请问下您使用hubert训练遇到了nan问题吗，我使用ER-NeRF的代码得到hu.npy作为音频输入，在训练的过程中途，遇到如下问题： loss=nan (nan), lr=0.000647: : 1% 38/4186 [00:07<10:00, 6.91it/s]NaN or Inf found in input tensor. 我通过debug发现此处代码输入a是正常向量，但是输出enc_a = self.audio_net(a)为nan，我对比了ER-NeRF此处的代码，没有发现不同的地方，不太清楚哪里出了问题。希望作者可以解答一下。 @ZiqiaoPeng

yunyu commented 2 months ago

Try Hubert. Here is my result using Hubert: zuck_hubert.mp4

请问下您使用hubert训练遇到了nan问题吗，我使用ER-NeRF的代码得到hu.npy作为音频输入，在训练的过程中途，遇到如下问题： loss=nan (nan), lr=0.000647: : 1% 38/4186 [00:07<10:00, 6.91it/s]NaN or Inf found in input tensor. 我通过debug发现此处代码输入a是正常向量，但是输出enc_a = self.audio_net(a)为nan，我对比了ER-NeRF此处的代码，没有发现不同的地方，不太清楚哪里出了问题。希望作者可以解答一下。 @ZiqiaoPeng

Also getting this. I have already applied the clamp before exp in the density grid fix.
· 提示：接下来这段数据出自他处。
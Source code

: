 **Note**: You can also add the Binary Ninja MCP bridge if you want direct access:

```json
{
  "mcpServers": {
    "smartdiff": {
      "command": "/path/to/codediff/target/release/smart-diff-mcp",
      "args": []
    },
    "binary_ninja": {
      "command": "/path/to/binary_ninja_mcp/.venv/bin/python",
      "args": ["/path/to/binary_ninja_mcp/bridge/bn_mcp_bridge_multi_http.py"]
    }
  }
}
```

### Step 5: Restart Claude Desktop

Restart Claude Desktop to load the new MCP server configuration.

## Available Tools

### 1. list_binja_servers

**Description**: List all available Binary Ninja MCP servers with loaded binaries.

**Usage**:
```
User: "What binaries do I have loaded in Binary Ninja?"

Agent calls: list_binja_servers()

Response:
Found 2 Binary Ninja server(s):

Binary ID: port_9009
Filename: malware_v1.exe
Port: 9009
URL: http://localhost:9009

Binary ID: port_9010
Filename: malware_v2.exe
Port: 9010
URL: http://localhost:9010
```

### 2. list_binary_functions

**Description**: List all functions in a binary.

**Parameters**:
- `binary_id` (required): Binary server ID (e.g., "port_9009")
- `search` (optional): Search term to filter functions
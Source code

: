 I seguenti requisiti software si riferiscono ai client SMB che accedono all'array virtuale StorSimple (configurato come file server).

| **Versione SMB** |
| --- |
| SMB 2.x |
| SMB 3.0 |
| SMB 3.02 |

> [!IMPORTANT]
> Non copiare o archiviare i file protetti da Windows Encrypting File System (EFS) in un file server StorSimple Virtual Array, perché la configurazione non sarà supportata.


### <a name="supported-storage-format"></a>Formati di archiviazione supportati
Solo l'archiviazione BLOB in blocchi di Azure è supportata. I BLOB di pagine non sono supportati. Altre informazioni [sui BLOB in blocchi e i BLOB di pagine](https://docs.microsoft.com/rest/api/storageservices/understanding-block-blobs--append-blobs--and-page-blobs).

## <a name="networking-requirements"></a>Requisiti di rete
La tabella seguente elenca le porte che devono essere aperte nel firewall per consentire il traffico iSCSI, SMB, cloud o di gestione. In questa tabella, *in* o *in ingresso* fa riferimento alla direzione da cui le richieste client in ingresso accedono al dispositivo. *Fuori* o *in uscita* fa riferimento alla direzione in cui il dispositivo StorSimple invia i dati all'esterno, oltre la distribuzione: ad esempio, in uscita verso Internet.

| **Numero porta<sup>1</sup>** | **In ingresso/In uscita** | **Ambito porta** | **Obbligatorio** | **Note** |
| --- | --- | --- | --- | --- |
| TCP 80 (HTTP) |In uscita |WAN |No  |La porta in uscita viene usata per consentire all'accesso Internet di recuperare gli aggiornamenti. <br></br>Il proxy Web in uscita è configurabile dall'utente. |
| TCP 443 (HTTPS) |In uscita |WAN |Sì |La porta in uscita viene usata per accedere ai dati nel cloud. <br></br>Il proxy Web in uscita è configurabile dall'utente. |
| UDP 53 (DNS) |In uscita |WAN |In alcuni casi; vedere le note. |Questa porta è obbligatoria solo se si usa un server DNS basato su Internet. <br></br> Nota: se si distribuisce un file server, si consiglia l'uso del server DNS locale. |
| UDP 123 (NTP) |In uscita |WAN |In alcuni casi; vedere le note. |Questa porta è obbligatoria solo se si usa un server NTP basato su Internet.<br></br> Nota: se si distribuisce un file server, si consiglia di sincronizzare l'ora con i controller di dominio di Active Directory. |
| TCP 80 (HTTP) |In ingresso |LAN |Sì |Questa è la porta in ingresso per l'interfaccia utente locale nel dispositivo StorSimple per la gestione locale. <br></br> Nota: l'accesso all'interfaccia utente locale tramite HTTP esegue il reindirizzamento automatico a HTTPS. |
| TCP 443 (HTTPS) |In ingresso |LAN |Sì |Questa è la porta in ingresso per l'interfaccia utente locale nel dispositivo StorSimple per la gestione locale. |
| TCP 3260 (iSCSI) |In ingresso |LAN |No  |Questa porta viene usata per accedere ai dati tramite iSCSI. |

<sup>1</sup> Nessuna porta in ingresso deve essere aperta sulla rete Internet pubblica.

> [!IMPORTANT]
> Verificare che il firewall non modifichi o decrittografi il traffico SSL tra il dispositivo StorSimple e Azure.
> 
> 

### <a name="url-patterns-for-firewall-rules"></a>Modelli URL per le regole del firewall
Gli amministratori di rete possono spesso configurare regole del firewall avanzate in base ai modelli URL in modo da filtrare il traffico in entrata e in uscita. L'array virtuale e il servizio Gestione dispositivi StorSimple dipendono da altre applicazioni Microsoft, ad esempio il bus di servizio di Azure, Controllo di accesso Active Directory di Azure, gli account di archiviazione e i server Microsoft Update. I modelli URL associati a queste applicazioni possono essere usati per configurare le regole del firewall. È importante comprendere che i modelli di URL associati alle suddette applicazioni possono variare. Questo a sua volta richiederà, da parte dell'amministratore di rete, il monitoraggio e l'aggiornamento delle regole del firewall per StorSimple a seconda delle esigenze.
wennjiee commented 2 months ago

Try Hubert. Here is my result using Hubert: zuck_hubert.mp4

请问下您使用hubert训练遇到了nan问题吗，我使用ER-NeRF的代码得到hu.npy作为音频输入，在训练的过程中途，遇到如下问题： loss=nan (nan), lr=0.000647: : 1% 38/4186 [00:07<10:00, 6.91it/s]NaN or Inf found in input tensor. 我通过debug发现此处代码输入a是正常向量，但是输出enc_a = self.audio_net(a)为nan，我对比了ER-NeRF此处的代码，没有发现不同的地方，不太清楚哪里出了问题。希望作者可以解答一下。

Also getting this. I have already applied the clamp before exp in the density grid fix.

Do you mean apply torch.exp(torch.clamp()) in network.py ?

qwert1887 commented 1 month ago

@wennjiee Hello, what's the value range of min&max in your work，[-50,50],[-9,9] other else?

ZiqiaoPeng commented 1 month ago

loss为nan的问题已经修复，同时可以使用hubert进行训练。